Poland’s largest utility PGE may be interested in buying assets in Germany from Swedish energy group Vattenfall, Polish media reported last week. According to Gazeta Wyborcza, the Swedish firm plans to divide its business into two segments – in the Nordic countries and in continental Europe plus the UK, welcoming investors to the latter.
PGE is interested in lignite-fueled power plants
Vattenfall has been looking to jettison some of its European assets for some time. Its investments in the Netherlands have been losing money for years now, hampering its foreign expansion and eventually nudging the Swedish giant into offloading some of its assets.
Back in 2011 it sold its Polish electricity grid in Silesia, which was purchased by Tauron, while PGE acquired its heat and power plants in Warsaw.
Not so fast
According to sources quoted by the daily, PGE could be interested in Vattenfall’s lignite power plants close to the Polish border, in Jänschwalde (3,000 MW), Schwarze Pumpe (1,600 MW) and in Boxberg (1,900 MW). Poland has its own lignite resources close to the German power plants which would be useful and make such transactions profitable.
That scenario is questionable however, since the local community is vehemently against building any lignite mines there.

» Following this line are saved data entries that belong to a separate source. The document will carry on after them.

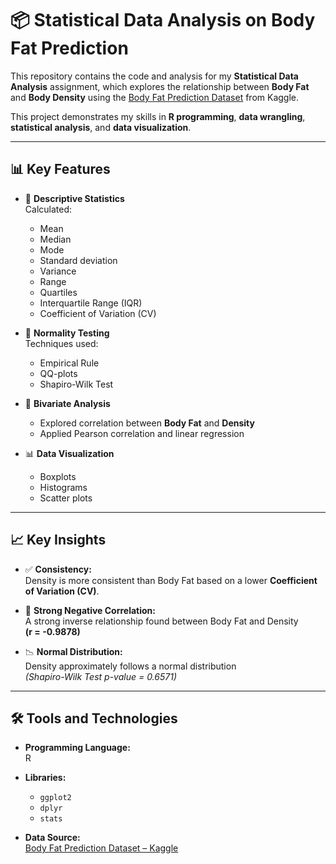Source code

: # 📦 Statistical Data Analysis on Body Fat Prediction

This repository contains the code and analysis for my **Statistical Data Analysis** assignment, which explores the relationship between **Body Fat** and **Body Density** using the [Body Fat Prediction Dataset](https://www.kaggle.com/datasets/fedesoriano/body-fat-prediction-dataset) from Kaggle.

This project demonstrates my skills in **R programming**, **data wrangling**, **statistical analysis**, and **data visualization**.

---

## 📊 Key Features

- 📌 **Descriptive Statistics**  
  Calculated:
  - Mean  
  - Median  
  - Mode  
  - Standard deviation  
  - Variance  
  - Range  
  - Quartiles  
  - Interquartile Range (IQR)  
  - Coefficient of Variation (CV)

- 🧪 **Normality Testing**  
  Techniques used:
  - Empirical Rule  
  - QQ-plots  
  - Shapiro-Wilk Test

- 🔗 **Bivariate Analysis**  
  - Explored correlation between **Body Fat** and **Density**  
  - Applied Pearson correlation and linear regression

- 📊 **Data Visualization**  
  - Boxplots  
  - Histograms  
  - Scatter plots  

---

## 📈 Key Insights

- ✅ **Consistency:**  
  Density is more consistent than Body Fat based on a lower **Coefficient of Variation (CV)**.

- 🔁 **Strong Negative Correlation:**  
  A strong inverse relationship found between Body Fat and Density  
  **(r = -0.9878)**

- 📉 **Normal Distribution:**  
  Density approximately follows a normal distribution  
  *(Shapiro-Wilk Test p-value = 0.6571)*

---

## 🛠️ Tools and Technologies

- **Programming Language:**  
  R

- **Libraries:**  
  - `ggplot2`  
  - `dplyr`  
  - `stats`

- **Data Source:**  
  [Body Fat Prediction Dataset – Kaggle](https://www.kaggle.com/datasets/fedesoriano/body-fat-prediction-dataset)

PGE’s management would also have a tough time explaining such investments. It resisted building a power plant in Opole, claiming it was unprofitable. This decision was later overturned by Prime Minister Donald Tusk. If PGE decides to acquire some of Vattenfall’s German assets, its critics will certainly question such a move, accusing the company of spending money abroad rather investing in the domestic market.